_Information supplied_:
# # # # # # #
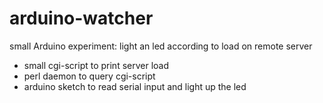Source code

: arduino-watcher
===============

small Arduino experiment: light an led according to load on remote server

* small cgi-script to print server load
* perl daemon to query cgi-script
* arduino sketch to read serial input and light up the led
# # # # # # #
_Task_:
Among the records above, find each line holding the string "server" and pull it out.

_Written response_:
small Arduino experiment: light an led according to load on remote server
* small cgi-script to print server load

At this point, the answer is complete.